Abstract

We investigate the constraints on neutron star mass and radius in GS 1826-24 from models of lightcurves and spectral evolution of type I X-ray bursts. This source shows remarkable agreement with theoretical calculations of burst energies, recurrence times, and lightcurves. We first exploit this agreement to set the overall luminosity scale of the observed bursts. When combined with a measured blackbody normalization, this leads to a distance and anisotropy independent measurement of the ratio between the redshift 1+z and color correction factor f_c. We find 1+z=1.19-1.28 for f_c=1.4-1.5. We then compare the evolution of the blackbody normalization with flux in the cooling tail of bursts with predictions from spectral models of Suleimanov et al. (2011b). The observations are well described by the models at luminosities greater than about one third of the peak luminosity, with deviations emerging at luminosities below that. We show that this comparison leads to distance independent upper limits on R_\infty and neutron star mass of R_\infty\lesssim 9.0-13.2 km and M<1.2-1.7 M_\odot, respectively, for solar abundance of hydrogen at the photosphere and a range of metallicity and surface gravity.
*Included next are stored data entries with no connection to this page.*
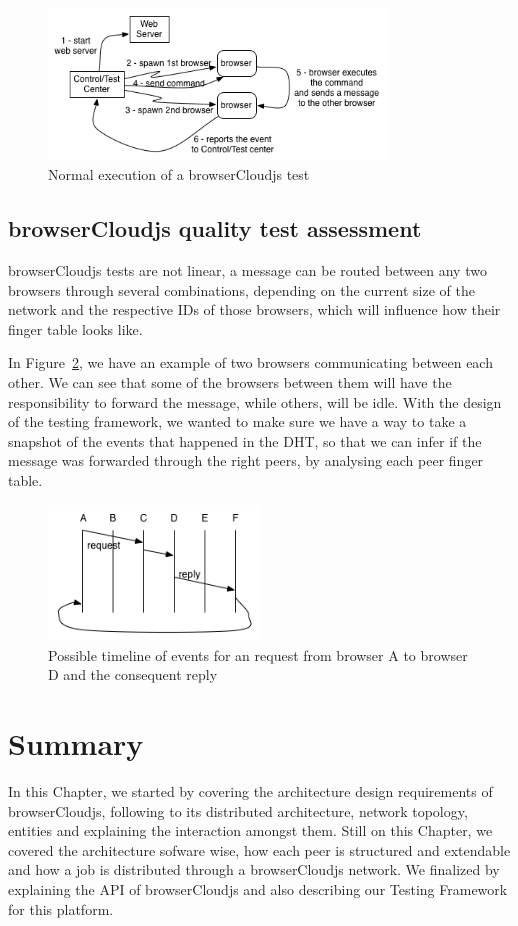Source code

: \begin{figure}[h!]
  \centering
  \includegraphics[width=0.8\textwidth]{figs/testing-framework-1}
  \caption{Normal execution of a browserCloudjs test}
  \label{fig:t-f-1}
\end{figure}

\subsection{browserCloudjs quality test assessment}

browserCloudjs tests are not linear, a message can be routed between any two browsers through several combinations, depending on the current size of the network and the respective IDs of those browsers, which will influence how their finger table looks like.

In Figure~\ref{fig:t-f-2}, we have an example of two browsers communicating between each other. We can see that some of the browsers between them will have the responsibility to forward the message, while others, will be idle. With the design of the testing framework, we wanted to make sure we have a way to take a snapshot of the events that happened in the DHT, so that we can infer if the message was forwarded through the right peers, by analysing each peer finger table.

\begin{figure}[h!]
  \centering
  \includegraphics[width=0.5\textwidth]{figs/testing-framework-2}
  \caption{Possible timeline of events for an request from browser A to browser D and the consequent reply}
  \label{fig:t-f-2}
\end{figure}

\section{Summary}

In this Chapter, we started by covering the architecture design requirements of browserCloudjs, following to its distributed architecture, network topology, entities and explaining the interaction amongst them. Still on this Chapter, we covered the architecture sofware wise, how each peer is structured and extendable and how a job is distributed through a browserCloudjs network. We finalized by explaining the API of browserCloudjs and also describing our Testing Framework for this platform.
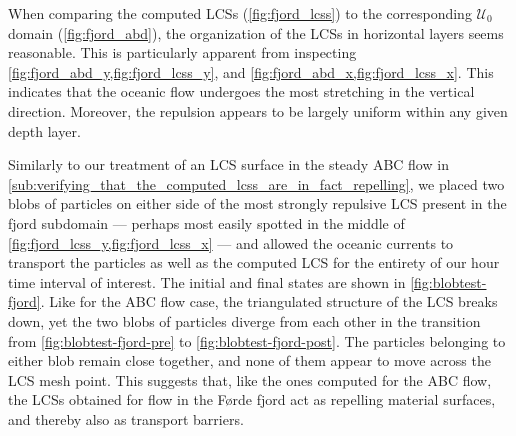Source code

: 



When comparing the computed LCSs (\cref{fig:fjord_lcss}) to the corresponding
$\mathcal{U}_{0}$ domain (\cref{fig:fjord_abd}), the organization of
the LCSs in horizontal layers seems reasonable. This is particularly apparent
from inspecting \cref{fig:fjord_abd_y,fig:fjord_lcss_y}, and
\cref{fig:fjord_abd_x,fig:fjord_lcss_x}. This indicates that the oceanic
flow undergoes the most stretching in the vertical direction. Moreover, the
repulsion appears to be largely uniform within any given depth layer.

Similarly to our treatment of an LCS surface in the steady ABC flow in
\cref{sub:verifying_that_the_computed_lcss_are_in_fact_repelling}, we placed
two blobs of particles on either side of the most strongly repulsive LCS
present in the fjord subdomain --- perhaps most easily spotted in the middle
of \cref{fig:fjord_lcss_y,fig:fjord_lcss_x} --- and allowed the oceanic
currents to transport the particles as well as the computed LCS for the
entirety of our  hour time interval of interest. The initial and
final states are shown in \cref{fig:blobtest-fjord}. Like for the ABC flow
case, the triangulated structure of the LCS breaks down, yet the two blobs of
particles diverge from each other in the transition from
\cref{fig:blobtest-fjord-pre} to \cref{fig:blobtest-fjord-post}. The particles
belonging to either blob remain close together, and none of them appear to
move across the LCS mesh point. This suggests that, like the ones computed
for the ABC flow, the LCSs obtained for flow in the Førde fjord act as
repelling material surfaces, and thereby also as transport barriers.




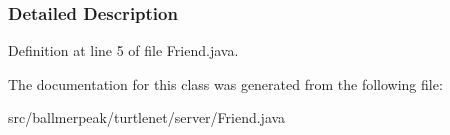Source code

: \subsubsection{Detailed Description}


Definition at line 5 of file Friend.\-java.



The documentation for this class was generated from the following file\-:\begin{DoxyCompactItemize}
\item 
src/ballmerpeak/turtlenet/server/Friend.\-java\end{DoxyCompactItemize}
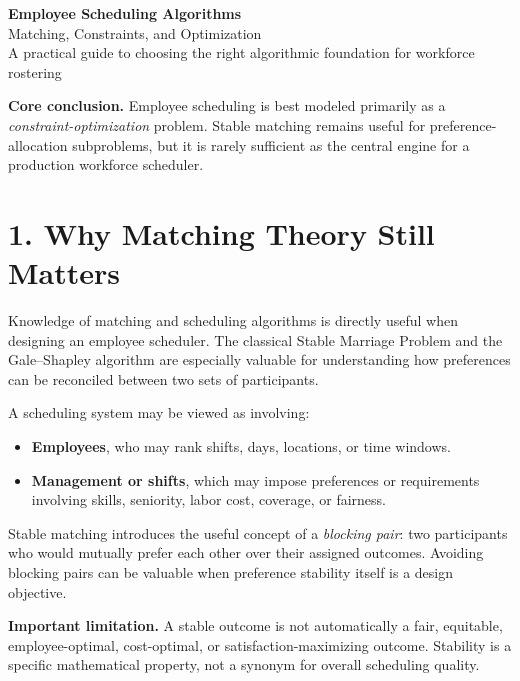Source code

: \documentclass[11pt]{article}
\begin{document}
\begin{center}
  {\LARGE\bfseries\color{Navy} Employee Scheduling Algorithms}\\[0.35em]
  {\large Matching, Constraints, and Optimization}\\[0.6em]
  {\small A practical guide to choosing the right algorithmic foundation for workforce rostering}
\end{center}

\vspace{0.4em}

\begin{keybox}
\textbf{Core conclusion.}
Employee scheduling is best modeled primarily as a \emph{constraint-optimization} problem.
Stable matching remains useful for preference-allocation subproblems, but it is rarely sufficient as the central engine for a production workforce scheduler.
\end{keybox}

\section{1. Why Matching Theory Still Matters}

Knowledge of matching and scheduling algorithms is directly useful when designing an employee scheduler.
The classical Stable Marriage Problem and the Gale--Shapley algorithm are especially valuable for understanding how preferences can be reconciled between two sets of participants.

A scheduling system may be viewed as involving:

\begin{itemize}
  \item \textbf{Employees}, who may rank shifts, days, locations, or time windows.
  \item \textbf{Management or shifts}, which may impose preferences or requirements involving skills, seniority, labor cost, coverage, or fairness.
\end{itemize}

Stable matching introduces the useful concept of a \emph{blocking pair}: two participants who would mutually prefer each other over their assigned outcomes. Avoiding blocking pairs can be valuable when preference stability itself is a design objective.

\begin{cautionbox}
\textbf{Important limitation.}
A stable outcome is not automatically a fair, equitable, employee-optimal, cost-optimal, or satisfaction-maximizing outcome.
Stability is a specific mathematical property, not a synonym for overall scheduling quality.
\end{cautionbox}
\end{document}
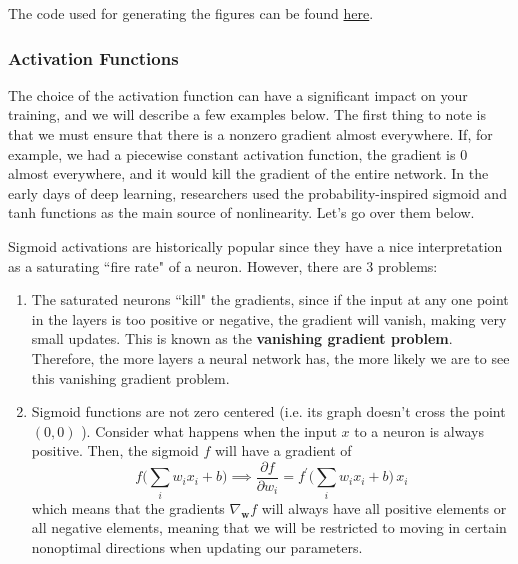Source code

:     \begin{code} 
      The code used for generating the figures can be found \href{code/01_MLP/initialization.ipynb}{here}. 
    \end{code}
    
  \subsubsection{Activation Functions} 

    The choice of the activation function can have a significant impact on your training, and we will describe a few examples below. The first thing to note is that we must ensure that there is a nonzero gradient almost everywhere. If, for example, we had a piecewise constant activation function, the gradient is $0$ almost everywhere, and it would kill the gradient of the entire network. In the early days of deep learning, researchers used the probability-inspired sigmoid and tanh functions as the main source of nonlinearity. Let's go over them below. 

    \begin{definition}[Sigmoid]
      Sigmoid activations are historically popular since they have a nice interpretation as a saturating ``fire rate" of a neuron. However, there are 3 problems: 
      \begin{enumerate}
        \item The saturated neurons ``kill" the gradients, since if the input at any one point in the layers is too positive or negative, the gradient will vanish, making very small updates. This is known as the \textbf{vanishing gradient problem}. Therefore, the more layers a neural network has, the more likely we are to see this vanishing gradient problem. 
        \item Sigmoid functions are not zero centered (i.e. its graph doesn't cross the point $(0, 0)$ ). Consider what happens when the input $x$ to a neuron is always positive. Then, the sigmoid $f$ will have a gradient of 
        \begin{equation}
          f \bigg( \sum_i w_i x_i + b \bigg) \implies \frac{\partial f}{\partial w_i} = f^\prime \bigg( \sum_i w_i x_i + b \bigg)\, x_i
        \end{equation}
        which means that the gradients $\nabla_\mathbf{w} f$ will always have all positive elements or all negative elements, meaning that we will be restricted to moving in certain nonoptimal directions when updating our parameters. 
      \end{enumerate}
    \end{definition} 

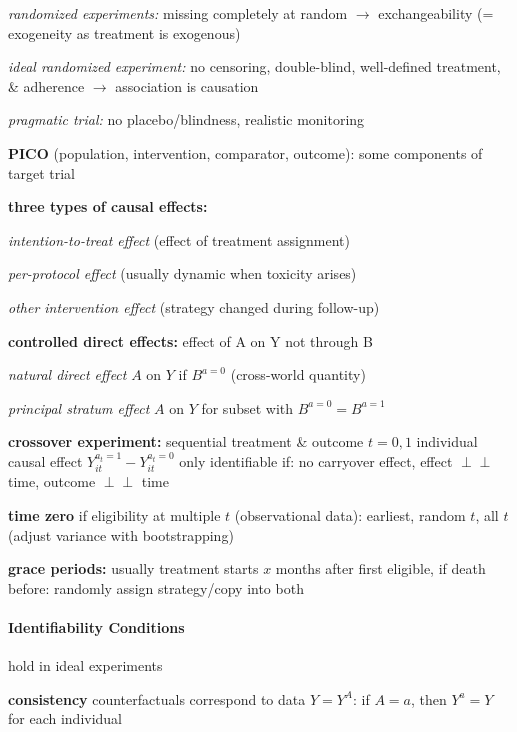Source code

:\documentclass[8pt,oneside]{extarticle}
\newcommand{\indep}{\perp \!\!\! \perp}
\begin{document}
\begin{multicols}{2}
\noindent \textit{randomized experiments:} missing completely at random $\rightarrow$ exchangeability (= exogeneity as treatment is exogenous)

\noindent \textit{ideal randomized experiment:} no censoring, double-blind, well-defined treatment, \& adherence $\rightarrow$ association is causation

\noindent \textit{pragmatic trial:} no placebo/blindness, realistic monitoring


\noindent \textbf{PICO} (population, intervention, comparator, outcome): some components of target trial

\noindent \textbf{three types of causal effects:}

\textit{intention-to-treat effect} (effect of treatment assignment)

\textit{per-protocol effect} (usually dynamic when toxicity arises)

\textit{other intervention effect} (strategy changed during follow-up)


\noindent \textbf{controlled direct effects:} effect of A on Y not through B

\textit{natural direct effect}  $A$ on $Y$ if $B^{a=0}$ (cross-world quantity)

\textit{principal stratum effect} $A$ on $Y$ for subset with $B^{a=0} = B^{a=1}$

\noindent \textbf{crossover experiment:} sequential treatment \& outcome $t{=}0,1$
\newline
individual causal effect $Y_{it}^{a_t=1} - Y_{it}^{a_t=0}$ only identifiable if: no carryover effect, effect $\indep$ time, outcome $\indep$ time

\noindent \textbf{time zero} if eligibility at multiple $t$ (observational data):
earliest, random $t$, all $t$ (adjust variance with bootstrapping)

\noindent \textbf{grace periods:} usually treatment starts $x$ months after first eligible, if death before: randomly assign strategy/copy into both




\paragraph{\large Identifiability Conditions} hold in ideal experiments

\noindent \textbf{consistency} counterfactuals correspond to data $Y=Y^A$: \newline
 if $A=a$, then $Y^a=Y$ for each individual
 

\end{multicols}
\end{document}
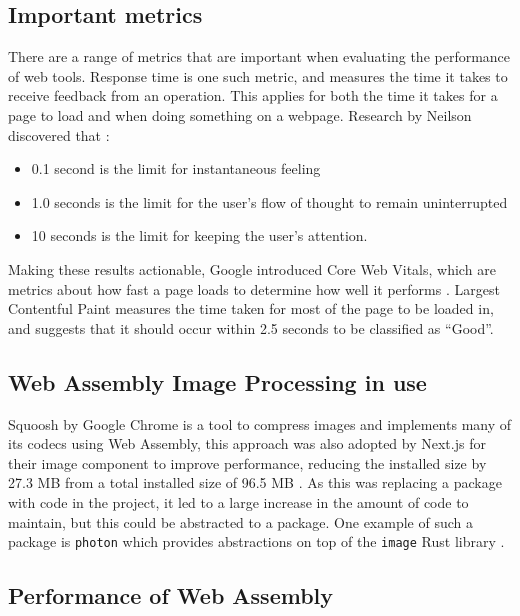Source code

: \documentclass[12pt,a4paper]{article}
\begin{document}
\subsection{Important metrics}

There are a range of metrics that are important when evaluating the performance of web tools. Response time is one such metric, and measures the time it takes to receive feedback from an operation. This applies for both the time it takes for a page to load and when doing something on a webpage. Research by Neilson discovered that \cite{nielsen1994usability}:
\begin{itemize}
    \item 0.1 second is the limit for instantaneous feeling
    \item 1.0 seconds is the limit for the user's flow of thought to remain uninterrupted
    \item 10 seconds is the limit for keeping the user's attention.
\end{itemize}

Making these results actionable, Google introduced Core Web Vitals, which are metrics about how fast a page loads to determine how well it performs \cite{webvitals}. Largest Contentful Paint measures the time taken for most of the page to be loaded in, and suggests that it should occur within 2.5 seconds to be classified as “Good”.




\subsection{Web Assembly Image Processing in use}

Squoosh by Google Chrome is a tool to compress images and implements many of its codecs using Web Assembly, this approach was also adopted by Next.js for their image component to improve performance, reducing the installed size by 27.3 MB from a total installed size of 96.5 MB \cite{nextjs}. As this was replacing a package with code in the project, it led to a large increase in the amount of code to maintain, but this could be abstracted to a package. One example of such a package is \texttt{photon} which provides abstractions on top of the \texttt{image} Rust library \cite{photon}.




\subsection{Performance of Web Assembly}
\end{document}
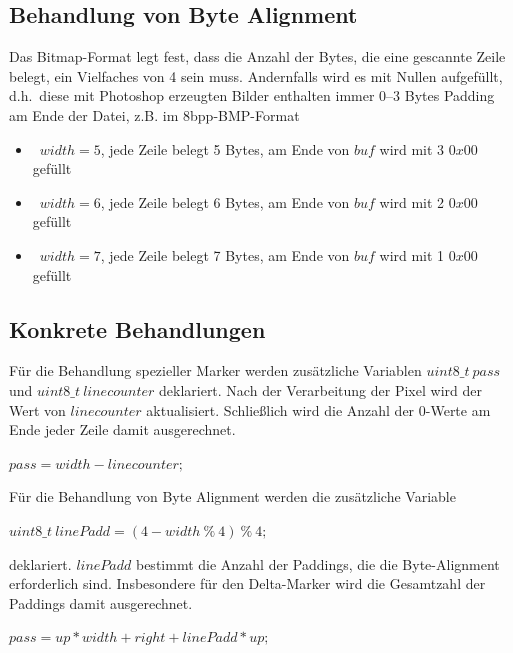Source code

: \documentclass[course=erap]{aspdoc}
\begin{document}
    \subsection{Behandlung von Byte Alignment}\label{subsec:behandlung-von-byte-alignment}
    Das Bitmap-Format legt fest, dass die Anzahl der Bytes, die eine gescannte Zeile belegt, ein Vielfaches von 4 sein
    muss.
    \newline
    \newline
    Andernfalls wird es mit Nullen aufgefüllt\cite{bitmapPadding},
    d.h.\ diese mit Photoshop erzeugten Bilder enthalten immer 0--3 Bytes Padding am Ende der Datei, z.B\@.
    \newline
    \newline
    im 8bpp-BMP-Format
    \begin{itemize}
        \item \ $width = 5$, jede Zeile belegt 5 Bytes, am Ende von $buf$ wird mit 3 $0x00$ gefüllt
        \item \ $width = 6$, jede Zeile belegt 6 Bytes, am Ende von $buf$ wird mit 2 $0x00$ gefüllt
        \item \ $width = 7$, jede Zeile belegt 7 Bytes, am Ende von $buf$ wird mit 1 $0x00$ gefüllt
    \end{itemize}

    \subsection{Konkrete Behandlungen}\label{subsec:konkrete-behandlungen}
    Für die Behandlung spezieller Marker werden zusätzliche Variablen
    $uint8\_t \ pass$ und $uint8\_t \ linecounter$ deklariert.
    \newline
    \newline
    Nach der Verarbeitung der Pixel wird der Wert von $linecounter$ aktualisiert.
    Schließlich wird die Anzahl der 0-Werte am Ende jeder Zeile damit ausgerechnet.
    \begin{center}
        $pass = width - linecounter;$
    \end{center}
    \noindent Für die Behandlung von Byte Alignment werden die zusätzliche Variable
    \begin{center}
        $uint8\_t \ linePadd = (4 - width \ \% \ 4) \ \% \ 4;$
    \end{center}
    deklariert.
    $linePadd$ bestimmt die Anzahl der Paddings, die die Byte-Alignment erforderlich sind.
    \newline
    \newline
    Insbesondere für den Delta-Marker wird die Gesamtzahl der Paddings damit ausgerechnet.
    \begin{center}
        $pass = up * width + right + linePadd * up;$
    \end{center}
\end{document}
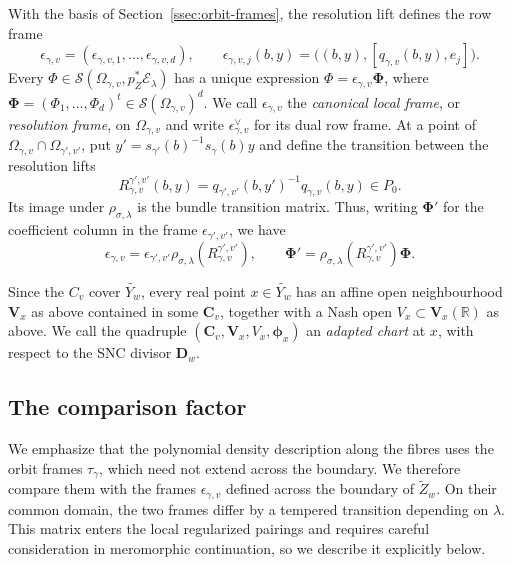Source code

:\documentclass[a4paper,12pt]{amsart}
\numberwithin{equation}{section}
\theoremstyle{definition}
\theoremstyle{remark}
\newcommand{\D}{\mathbf D}
\newcommand{\V}{\mathbf V}
\newcommand{\R}{\mathbb R}
\newcommand{\mcS}{\mathcal S}
\newcommand{\mcE}{\mathcal E}
\newcommand{\cC}{\mathbf C}
\begin{document}
With the basis of Section~\ref{ssec:orbit-frames}, the resolution lift defines the row frame
\[
 \epsilon_{\gamma,v}=(\epsilon_{\gamma,v,1},\dots,\epsilon_{\gamma,v,d}),\qquad
 \epsilon_{\gamma,v,j}(b,y)=\bigl((b,y),[q_{\gamma,v}(b,y),e_j]\bigr).
\]
Every $\Phi\in\mcS(\Omega_{\gamma,v},p_Z^*\mcE_\lambda)$ has a unique expression $\Phi=\epsilon_{\gamma,v}\boldsymbol\Phi$, where $\boldsymbol\Phi=(\Phi_1,\dots,\Phi_d)^t\in\mcS(\Omega_{\gamma,v})^d$. We call $\epsilon_{\gamma,v}$ the \emph{canonical local frame}, or \emph{resolution frame}, on $\Omega_{\gamma,v}$ and write $\epsilon_{\gamma,v}^\vee$ for its dual row frame. At a point of $\Omega_{\gamma,v}\cap\Omega_{\gamma',v'}$, put $y'=s_{\gamma'}(b)^{-1}s_\gamma(b)y$ and define the transition between the resolution lifts
\[
 R^{\gamma',v'}_{\gamma,v}(b,y)=q_{\gamma',v'}(b,y')^{-1}q_{\gamma,v}(b,y)\in P_0.
\]
Its image under $\rho_{\sigma,\lambda}$ is the bundle transition matrix. Thus, writing $\boldsymbol\Phi'$ for the coefficient column in the frame $\epsilon_{\gamma',v'}$, we have
\begin{equation}\label{eq:eps-transition}
 \epsilon_{\gamma,v}=\epsilon_{\gamma',v'}\rho_{\sigma,\lambda}(R^{\gamma',v'}_{\gamma,v}),\qquad
 \boldsymbol\Phi'=\rho_{\sigma,\lambda}(R^{\gamma',v'}_{\gamma,v})\boldsymbol\Phi.
\end{equation}

Since the $C_v$ cover $\widetilde{Y_w}$, every real point $x\in\widetilde{Y_w}$ has an affine open neighbourhood $\V_x$ as above contained in some $\cC_v$, together with a Nash open $V_x\subset\V_x(\R)$ as above. We call the quadruple $(\cC_v,\V_x,V_x,\boldsymbol\phi_x)$ an \emph{adapted chart} at $x$, with respect to the SNC divisor $\D_w$.

\subsection{The comparison factor}\label{ssec:comparison}

We emphasize that the polynomial density description along the fibres uses the orbit frames $\tau_\gamma$, which need not extend across the boundary. We therefore compare them with the frames $\epsilon_{\gamma,v}$ defined across the boundary of $\tilde Z_w$. On their common domain, the two frames differ by a tempered transition depending on $\lambda$. This matrix enters the local regularized pairings and requires careful consideration in meromorphic continuation, so we describe it explicitly below.
\end{document}
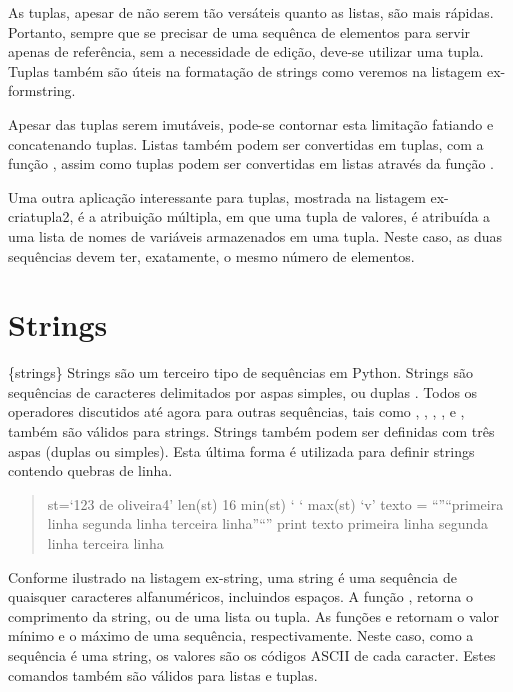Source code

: \documentclass[a4paper,10pt,portuguese]{sphinxmanual}
\begin{document}
As tuplas, apesar de não serem tão versáteis quanto as listas, são
mais rápidas. Portanto, sempre que se precisar de uma sequênca de
elementos para servir apenas de referência, sem a necessidade de
edição, deve-se utilizar uma tupla. Tuplas também são úteis na
formatação de strings como veremos na listagem ex-formstring.

Apesar das tuplas serem imutáveis, pode-se contornar esta limitação
fatiando e concatenando tuplas. Listas também podem ser convertidas
em tuplas, com a função , assim como tuplas podem
ser convertidas em listas através da função .

Uma outra aplicação interessante para tuplas, mostrada na listagem
ex-criatupla2, é a atribuição múltipla, em que uma tupla de
valores, é atribuída a uma lista de nomes de variáveis armazenados
em uma tupla. Neste caso, as duas sequências devem ter, exatamente,
o mesmo número de elementos.


\section{Strings}
\label{Cap2:strings}
\{strings\} Strings são um terceiro tipo de sequências em Python.
Strings são sequências de caracteres delimitados por aspas simples,
 ou duplas . Todos os operadores
discutidos até agora para outras sequências, tais como \code{+},
\code{*}, , ,  e , também são
válidos para strings. Strings também podem ser definidas com três
aspas (duplas ou simples). Esta última forma é utilizada para
definir strings contendo quebras de linha.
\begin{quote}

st=`123 de oliveira4' len(st) 16 min(st) ` ` max(st) `v' texto =
``''``primeira linha segunda linha terceira linha''``'' print texto
primeira linha segunda linha terceira linha
\end{quote}

Conforme ilustrado na listagem ex-string, uma string é uma
sequência de quaisquer caracteres alfanuméricos, incluindos
espaços. A função , retorna o comprimento da string, ou de
uma lista ou tupla. As funções  e  retornam o
valor mínimo e o máximo de uma sequência, respectivamente. Neste
caso, como a sequência é uma string, os valores são os códigos
ASCII de cada caracter. Estes comandos também são válidos para
listas e tuplas.
\end{document}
The radius limits are low in comparison to previous measurements. This may be indicative of a subsolar hydrogen fraction in the GS 1826-24 photosphere, or of larger color corrections than that predicted by spetral models. Our analysis also gives an upper limit on the distance to GS 1826-24 of d<4.0-5.5 kpc \xi_b^{-1/2}, where \xi_b is the degree of anisotropy of the burst emission.